EXERCISE REQUIREMENTS:
A word-for-word copy of the entries is the only acceptable reply.
[[ SOURCE INFORMATION open ]]
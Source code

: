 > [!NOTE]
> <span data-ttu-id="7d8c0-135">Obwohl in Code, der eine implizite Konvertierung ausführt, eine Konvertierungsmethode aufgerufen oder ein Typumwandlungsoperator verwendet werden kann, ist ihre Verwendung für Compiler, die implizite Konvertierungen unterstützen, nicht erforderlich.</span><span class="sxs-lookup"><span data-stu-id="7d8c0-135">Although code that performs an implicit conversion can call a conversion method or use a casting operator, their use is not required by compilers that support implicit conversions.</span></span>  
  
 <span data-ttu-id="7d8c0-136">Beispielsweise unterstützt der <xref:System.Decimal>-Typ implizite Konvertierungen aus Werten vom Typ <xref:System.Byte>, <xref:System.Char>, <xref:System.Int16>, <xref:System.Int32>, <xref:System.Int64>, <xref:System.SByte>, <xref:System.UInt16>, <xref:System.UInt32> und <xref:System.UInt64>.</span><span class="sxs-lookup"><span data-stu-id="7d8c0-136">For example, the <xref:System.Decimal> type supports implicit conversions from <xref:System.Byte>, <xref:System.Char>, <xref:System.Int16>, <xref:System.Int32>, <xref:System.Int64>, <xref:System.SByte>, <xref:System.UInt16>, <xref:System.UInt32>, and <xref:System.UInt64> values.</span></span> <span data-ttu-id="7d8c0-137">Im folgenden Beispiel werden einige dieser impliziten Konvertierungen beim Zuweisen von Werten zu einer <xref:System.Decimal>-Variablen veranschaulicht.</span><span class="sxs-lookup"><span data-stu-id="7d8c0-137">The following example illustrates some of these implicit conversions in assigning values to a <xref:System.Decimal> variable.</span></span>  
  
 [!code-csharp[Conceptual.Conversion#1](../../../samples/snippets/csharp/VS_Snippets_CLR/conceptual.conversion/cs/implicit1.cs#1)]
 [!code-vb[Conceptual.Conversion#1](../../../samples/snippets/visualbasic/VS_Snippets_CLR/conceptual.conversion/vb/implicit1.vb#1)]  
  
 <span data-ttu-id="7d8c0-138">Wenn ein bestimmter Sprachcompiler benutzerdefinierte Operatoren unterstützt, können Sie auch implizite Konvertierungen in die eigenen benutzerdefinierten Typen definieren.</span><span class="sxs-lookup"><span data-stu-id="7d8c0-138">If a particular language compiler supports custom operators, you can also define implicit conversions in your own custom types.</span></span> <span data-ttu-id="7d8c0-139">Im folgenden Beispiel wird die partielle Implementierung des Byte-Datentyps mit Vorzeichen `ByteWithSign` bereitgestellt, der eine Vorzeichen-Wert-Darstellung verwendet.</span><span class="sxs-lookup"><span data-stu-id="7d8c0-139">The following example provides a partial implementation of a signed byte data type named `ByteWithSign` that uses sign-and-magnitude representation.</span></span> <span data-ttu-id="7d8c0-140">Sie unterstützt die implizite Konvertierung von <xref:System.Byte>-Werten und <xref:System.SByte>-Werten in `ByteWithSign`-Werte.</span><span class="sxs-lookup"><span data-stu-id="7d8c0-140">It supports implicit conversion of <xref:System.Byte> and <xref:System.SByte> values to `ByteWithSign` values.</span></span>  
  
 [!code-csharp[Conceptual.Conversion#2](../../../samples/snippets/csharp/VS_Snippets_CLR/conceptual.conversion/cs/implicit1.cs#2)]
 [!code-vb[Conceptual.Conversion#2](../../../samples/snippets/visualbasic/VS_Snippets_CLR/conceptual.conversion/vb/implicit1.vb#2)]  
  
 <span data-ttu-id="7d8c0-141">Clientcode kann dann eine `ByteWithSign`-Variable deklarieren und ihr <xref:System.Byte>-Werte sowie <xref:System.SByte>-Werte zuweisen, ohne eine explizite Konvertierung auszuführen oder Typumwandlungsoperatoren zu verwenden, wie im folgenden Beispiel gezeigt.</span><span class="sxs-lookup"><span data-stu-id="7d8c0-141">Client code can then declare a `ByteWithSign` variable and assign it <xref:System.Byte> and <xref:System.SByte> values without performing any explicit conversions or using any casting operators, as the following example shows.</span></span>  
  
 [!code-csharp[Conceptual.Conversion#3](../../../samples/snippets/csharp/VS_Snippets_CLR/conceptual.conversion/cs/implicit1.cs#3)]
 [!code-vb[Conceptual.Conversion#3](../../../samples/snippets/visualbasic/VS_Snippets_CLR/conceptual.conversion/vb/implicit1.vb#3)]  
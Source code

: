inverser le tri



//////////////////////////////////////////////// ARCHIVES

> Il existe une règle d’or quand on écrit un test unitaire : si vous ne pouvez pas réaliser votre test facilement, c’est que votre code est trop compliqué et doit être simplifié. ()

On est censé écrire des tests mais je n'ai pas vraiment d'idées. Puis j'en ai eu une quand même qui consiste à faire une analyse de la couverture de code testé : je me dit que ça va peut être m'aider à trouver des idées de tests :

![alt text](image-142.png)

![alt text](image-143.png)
[[ SOURCE INFORMATION closed ]]
REPLY TO THE EXERCISE:
Source code

: > [!NOTE]
> <span data-ttu-id="7d8c0-135">Obwohl in Code, der eine implizite Konvertierung ausführt, eine Konvertierungsmethode aufgerufen oder ein Typumwandlungsoperator verwendet werden kann, ist ihre Verwendung für Compiler, die implizite Konvertierungen unterstützen, nicht erforderlich.</span><span class="sxs-lookup"><span data-stu-id="7d8c0-135">Although code that performs an implicit conversion can call a conversion method or use a casting operator, their use is not required by compilers that support implicit conversions.</span></span>  
  
 <span data-ttu-id="7d8c0-136">Beispielsweise unterstützt der <xref:System.Decimal>-Typ implizite Konvertierungen aus Werten vom Typ <xref:System.Byte>, <xref:System.Char>, <xref:System.Int16>, <xref:System.Int32>, <xref:System.Int64>, <xref:System.SByte>, <xref:System.UInt16>, <xref:System.UInt32> und <xref:System.UInt64>.</span><span class="sxs-lookup"><span data-stu-id="7d8c0-136">For example, the <xref:System.Decimal> type supports implicit conversions from <xref:System.Byte>, <xref:System.Char>, <xref:System.Int16>, <xref:System.Int32>, <xref:System.Int64>, <xref:System.SByte>, <xref:System.UInt16>, <xref:System.UInt32>, and <xref:System.UInt64> values.</span></span> <span data-ttu-id="7d8c0-137">Im folgenden Beispiel werden einige dieser impliziten Konvertierungen beim Zuweisen von Werten zu einer <xref:System.Decimal>-Variablen veranschaulicht.</span><span class="sxs-lookup"><span data-stu-id="7d8c0-137">The following example illustrates some of these implicit conversions in assigning values to a <xref:System.Decimal> variable.</span></span>  
  
 [!code-csharp[Conceptual.Conversion#1](../../../samples/snippets/csharp/VS_Snippets_CLR/conceptual.conversion/cs/implicit1.cs#1)]
 [!code-vb[Conceptual.Conversion#1](../../../samples/snippets/visualbasic/VS_Snippets_CLR/conceptual.conversion/vb/implicit1.vb#1)]  
  
 <span data-ttu-id="7d8c0-138">Wenn ein bestimmter Sprachcompiler benutzerdefinierte Operatoren unterstützt, können Sie auch implizite Konvertierungen in die eigenen benutzerdefinierten Typen definieren.</span><span class="sxs-lookup"><span data-stu-id="7d8c0-138">If a particular language compiler supports custom operators, you can also define implicit conversions in your own custom types.</span></span> <span data-ttu-id="7d8c0-139">Im folgenden Beispiel wird die partielle Implementierung des Byte-Datentyps mit Vorzeichen `ByteWithSign` bereitgestellt, der eine Vorzeichen-Wert-Darstellung verwendet.</span><span class="sxs-lookup"><span data-stu-id="7d8c0-139">The following example provides a partial implementation of a signed byte data type named `ByteWithSign` that uses sign-and-magnitude representation.</span></span> <span data-ttu-id="7d8c0-140">Sie unterstützt die implizite Konvertierung von <xref:System.Byte>-Werten und <xref:System.SByte>-Werten in `ByteWithSign`-Werte.</span><span class="sxs-lookup"><span data-stu-id="7d8c0-140">It supports implicit conversion of <xref:System.Byte> and <xref:System.SByte> values to `ByteWithSign` values.</span></span>  
  
 [!code-csharp[Conceptual.Conversion#2](../../../samples/snippets/csharp/VS_Snippets_CLR/conceptual.conversion/cs/implicit1.cs#2)]
 [!code-vb[Conceptual.Conversion#2](../../../samples/snippets/visualbasic/VS_Snippets_CLR/conceptual.conversion/vb/implicit1.vb#2)]  
  
 <span data-ttu-id="7d8c0-141">Clientcode kann dann eine `ByteWithSign`-Variable deklarieren und ihr <xref:System.Byte>-Werte sowie <xref:System.SByte>-Werte zuweisen, ohne eine explizite Konvertierung auszuführen oder Typumwandlungsoperatoren zu verwenden, wie im folgenden Beispiel gezeigt.</span><span class="sxs-lookup"><span data-stu-id="7d8c0-141">Client code can then declare a `ByteWithSign` variable and assign it <xref:System.Byte> and <xref:System.SByte> values without performing any explicit conversions or using any casting operators, as the following example shows.</span></span>  
  
 [!code-csharp[Conceptual.Conversion#3](../../../samples/snippets/csharp/VS_Snippets_CLR/conceptual.conversion/cs/implicit1.cs#3)]
 [!code-vb[Conceptual.Conversion#3](../../../samples/snippets/visualbasic/VS_Snippets_CLR/conceptual.conversion/vb/implicit1.vb#3)]  
Source code

:inverser le tri



//////////////////////////////////////////////// ARCHIVES

> Il existe une règle d’or quand on écrit un test unitaire : si vous ne pouvez pas réaliser votre test facilement, c’est que votre code est trop compliqué et doit être simplifié. ()

On est censé écrire des tests mais je n'ai pas vraiment d'idées. Puis j'en ai eu une quand même qui consiste à faire une analyse de la couverture de code testé : je me dit que ça va peut être m'aider à trouver des idées de tests :

![alt text](image-142.png)

![alt text](image-143.png)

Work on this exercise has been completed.